**TASK ITEM**
In the data below, find every line with the word "github" and copy it.

Dataset excerpts
○ ○ ○ ○ ○ ○ ○

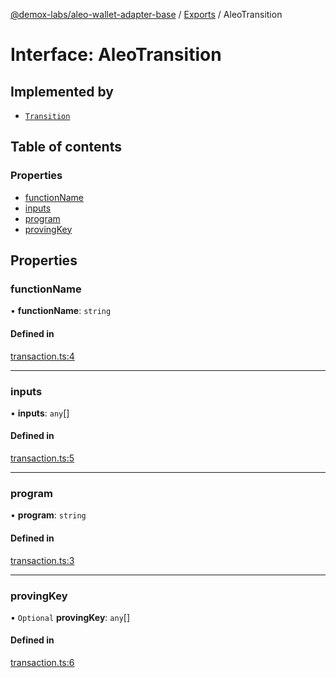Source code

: [@demox-labs/aleo-wallet-adapter-base](../README.md) / [Exports](../modules.md) / AleoTransition

# Interface: AleoTransition

## Implemented by

- [`Transition`](../classes/Transition.md)

## Table of contents

### Properties

- [functionName](AleoTransition.md#functionname)
- [inputs](AleoTransition.md#inputs)
- [program](AleoTransition.md#program)
- [provingKey](AleoTransition.md#provingkey)

## Properties

### functionName

• **functionName**: `string`

#### Defined in

[transaction.ts:4](https://github.com/demox-labs/leo-wallet-adapter/blob/a4e012e/packages/core/base/transaction.ts#L4)

___

### inputs

• **inputs**: `any`[]

#### Defined in

[transaction.ts:5](https://github.com/demox-labs/leo-wallet-adapter/blob/a4e012e/packages/core/base/transaction.ts#L5)

___

### program

• **program**: `string`

#### Defined in

[transaction.ts:3](https://github.com/demox-labs/leo-wallet-adapter/blob/a4e012e/packages/core/base/transaction.ts#L3)

___

### provingKey

• `Optional` **provingKey**: `any`[]

#### Defined in

[transaction.ts:6](https://github.com/demox-labs/leo-wallet-adapter/blob/a4e012e/packages/core/base/transaction.ts#L6)
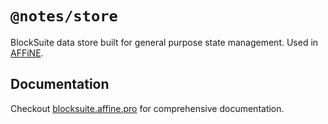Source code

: # `@notes/store`

BlockSuite data store built for general purpose state management. Used in [AFFiNE](https://affine.pro/).

## Documentation

Checkout [blocksuite.affine.pro](https://blocksuite.affine.pro/) for comprehensive documentation.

○ ○ ○ ○ ○ ○ ○

**YOUR RESPONSE**
[transaction.ts:4](https://github.com/demox-labs/leo-wallet-adapter/blob/a4e012e/packages/core/base/transaction.ts#L4)
[transaction.ts:5](https://github.com/demox-labs/leo-wallet-adapter/blob/a4e012e/packages/core/base/transaction.ts#L5)
[transaction.ts:3](https://github.com/demox-labs/leo-wallet-adapter/blob/a4e012e/packages/core/base/transaction.ts#L3)
[transaction.ts:6](https://github.com/demox-labs/leo-wallet-adapter/blob/a4e012e/packages/core/base/transaction.ts#L6)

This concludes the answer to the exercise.